As Leader of the SNP she has to respond to the fact that most of her party simply want to break up the UK regardless of the consequences and are getting impatient that the rapid progress towards that of the 2013 – 2016 period seems to have ground to a halt.
As a genuine internationalist she was probably shocked by the result in the 2016 referendum and this re-awakened her Scottish nationalism. As we know that did not work out. On the other hand, Andrew Wilson’s genuine but unsuccessful attempt to wrestle with the economic realities of taking Scotland out of the UK has left only the fantasies of the far left or the purely symbolic nationalism of the flag wavers, both strong in the SNP, to sustain that nationalism.

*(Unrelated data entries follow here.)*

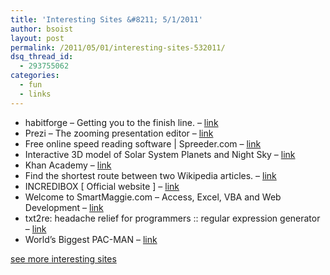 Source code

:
 ```yaml
---
title: 'Interesting Sites &#8211; 5/1/2011'
author: bsoist
layout: post
permalink: /2011/05/01/interesting-sites-532011/
dsq_thread_id:
  - 293755062
categories:
  - fun
  - links
---
```

  * habitforge &#8211; Getting you to the finish line. &#8211; [link][1] 
  * Prezi &#8211; The zooming presentation editor &#8211; [link][2] 
  * Free online speed reading software | Spreeder.com &#8211; [link][3] 
  * Interactive 3D model of Solar System Planets and Night Sky &#8211; [link][4] 
  * Khan Academy &#8211; [link][5] 
  * Find the shortest route between two Wikipedia articles. &#8211; [link][6] 
  * INCREDIBOX [ Official website ] &#8211; [link][7] 
  * Welcome to SmartMaggie.com &#8211; Access, Excel, VBA and Web Development &#8211; [link][8] 
  * txt2re: headache relief for programmers :: regular expression generator &#8211; [link][9] 
  * World&#8217;s Biggest PAC-MAN &#8211; [link][10] 

[see more interesting sites][11]

 [1]: http://habitforge.com/
 [2]: http://prezi.com/
 [3]: http://www.spreeder.com/app.php
 [4]: http://www.solarsystemscope.com/
 [5]: http://www.khanacademy.org/
 [6]: http://www.xltd.com/WikiMindMap/WikiPath.htm
 [7]: http://www.incredibox.fr/
 [8]: http://smartmaggie.com/
 [9]: http://txt2re.com/
 [10]: http://worldsbiggestpacman.com/play/#-9,6
 [11]: http://delicious.com/bsoist/s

The best hope for Nicola’s vison of the SNP probably lies in using that party to give a powerful Scottish twist to the radical reform the UK needs. That depends on a successful Labour Party winning seats in the rest of the UK and the will of that party to do that seems to me to be in question at present.
As far as Brexit is concerned there is every case for a referendum on the terms. These are likely to be very different from those promised in the first referendum campaign and , as First Minster, Nicola must see the force of this.

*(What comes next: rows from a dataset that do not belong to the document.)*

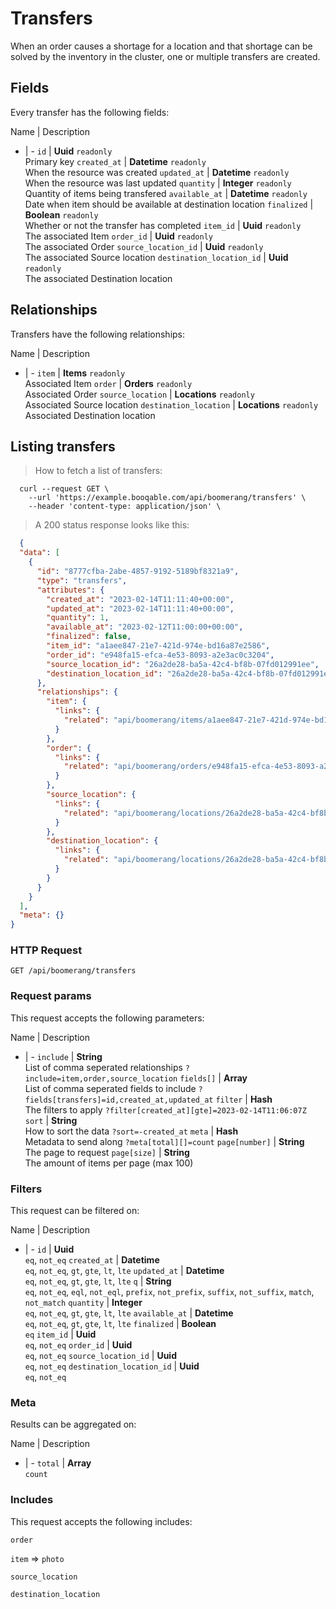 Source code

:# Transfers

When an order causes a shortage for a location and that shortage can be solved by the inventory in the cluster, one or multiple transfers are created.

## Fields
Every transfer has the following fields:

Name | Description
- | -
`id` | **Uuid** `readonly`<br>Primary key
`created_at` | **Datetime** `readonly`<br>When the resource was created
`updated_at` | **Datetime** `readonly`<br>When the resource was last updated
`quantity` | **Integer** `readonly`<br>Quantity of items being transfered
`available_at` | **Datetime** `readonly`<br>Date when item should be available at destination location
`finalized` | **Boolean** `readonly`<br>Whether or not the transfer has completed
`item_id` | **Uuid** `readonly`<br>The associated Item
`order_id` | **Uuid** `readonly`<br>The associated Order
`source_location_id` | **Uuid** `readonly`<br>The associated Source location
`destination_location_id` | **Uuid** `readonly`<br>The associated Destination location


## Relationships
Transfers have the following relationships:

Name | Description
- | -
`item` | **Items** `readonly`<br>Associated Item
`order` | **Orders** `readonly`<br>Associated Order
`source_location` | **Locations** `readonly`<br>Associated Source location
`destination_location` | **Locations** `readonly`<br>Associated Destination location


## Listing transfers



> How to fetch a list of transfers:

```shell
  curl --request GET \
    --url 'https://example.booqable.com/api/boomerang/transfers' \
    --header 'content-type: application/json' \
```

> A 200 status response looks like this:

```json
  {
  "data": [
    {
      "id": "8777cfba-2abe-4857-9192-5189bf8321a9",
      "type": "transfers",
      "attributes": {
        "created_at": "2023-02-14T11:11:40+00:00",
        "updated_at": "2023-02-14T11:11:40+00:00",
        "quantity": 1,
        "available_at": "2023-02-12T11:00:00+00:00",
        "finalized": false,
        "item_id": "a1aee847-21e7-421d-974e-bd16a87e2586",
        "order_id": "e948fa15-efca-4e53-8093-a2e3ac0c3204",
        "source_location_id": "26a2de28-ba5a-42c4-bf8b-07fd012991ee",
        "destination_location_id": "26a2de28-ba5a-42c4-bf8b-07fd012991ee"
      },
      "relationships": {
        "item": {
          "links": {
            "related": "api/boomerang/items/a1aee847-21e7-421d-974e-bd16a87e2586"
          }
        },
        "order": {
          "links": {
            "related": "api/boomerang/orders/e948fa15-efca-4e53-8093-a2e3ac0c3204"
          }
        },
        "source_location": {
          "links": {
            "related": "api/boomerang/locations/26a2de28-ba5a-42c4-bf8b-07fd012991ee"
          }
        },
        "destination_location": {
          "links": {
            "related": "api/boomerang/locations/26a2de28-ba5a-42c4-bf8b-07fd012991ee"
          }
        }
      }
    }
  ],
  "meta": {}
}
```

### HTTP Request

`GET /api/boomerang/transfers`

### Request params

This request accepts the following parameters:

Name | Description
- | -
`include` | **String** <br>List of comma seperated relationships `?include=item,order,source_location`
`fields[]` | **Array** <br>List of comma seperated fields to include `?fields[transfers]=id,created_at,updated_at`
`filter` | **Hash** <br>The filters to apply `?filter[created_at][gte]=2023-02-14T11:06:07Z`
`sort` | **String** <br>How to sort the data `?sort=-created_at`
`meta` | **Hash** <br>Metadata to send along `?meta[total][]=count`
`page[number]` | **String** <br>The page to request
`page[size]` | **String** <br>The amount of items per page (max 100)


### Filters

This request can be filtered on:

Name | Description
- | -
`id` | **Uuid** <br>`eq`, `not_eq`
`created_at` | **Datetime** <br>`eq`, `not_eq`, `gt`, `gte`, `lt`, `lte`
`updated_at` | **Datetime** <br>`eq`, `not_eq`, `gt`, `gte`, `lt`, `lte`
`q` | **String** <br>`eq`, `not_eq`, `eql`, `not_eql`, `prefix`, `not_prefix`, `suffix`, `not_suffix`, `match`, `not_match`
`quantity` | **Integer** <br>`eq`, `not_eq`, `gt`, `gte`, `lt`, `lte`
`available_at` | **Datetime** <br>`eq`, `not_eq`, `gt`, `gte`, `lt`, `lte`
`finalized` | **Boolean** <br>`eq`
`item_id` | **Uuid** <br>`eq`, `not_eq`
`order_id` | **Uuid** <br>`eq`, `not_eq`
`source_location_id` | **Uuid** <br>`eq`, `not_eq`
`destination_location_id` | **Uuid** <br>`eq`, `not_eq`


### Meta

Results can be aggregated on:

Name | Description
- | -
`total` | **Array** <br>`count`


### Includes

This request accepts the following includes:

`order`


`item` => 
`photo`




`source_location`


`destination_location`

As SNP Leader however, she knows that the terms for Scotland leaving the UK would also be nothing like those that would have to be promised to win another referendum in Scotland. The precedent of a second vote could be disastrous for this cause, as Jim Sillars pointed out recently.

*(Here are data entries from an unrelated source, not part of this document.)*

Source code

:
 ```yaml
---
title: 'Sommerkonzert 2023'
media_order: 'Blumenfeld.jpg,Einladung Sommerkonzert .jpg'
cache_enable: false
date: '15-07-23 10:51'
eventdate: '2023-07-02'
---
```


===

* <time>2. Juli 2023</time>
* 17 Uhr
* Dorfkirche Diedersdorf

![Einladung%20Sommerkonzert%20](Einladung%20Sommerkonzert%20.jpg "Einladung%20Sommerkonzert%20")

Nicola therefore has a genuine constitutional dilemma. What is more difficult to explain is the failure on purely domestic matters, particularly education. The best thing any political leader could do for Scotland would be to give it a world class school system and that is readily achievable without major constitutional reform or even spending a vast amount of money. The key lies in giving direct help to our teachers to do their job better and work more productively. It is not too late for Nicola to do that and to earn the lasting gratitude of the Scottish people whatever lies ahead on the constitution.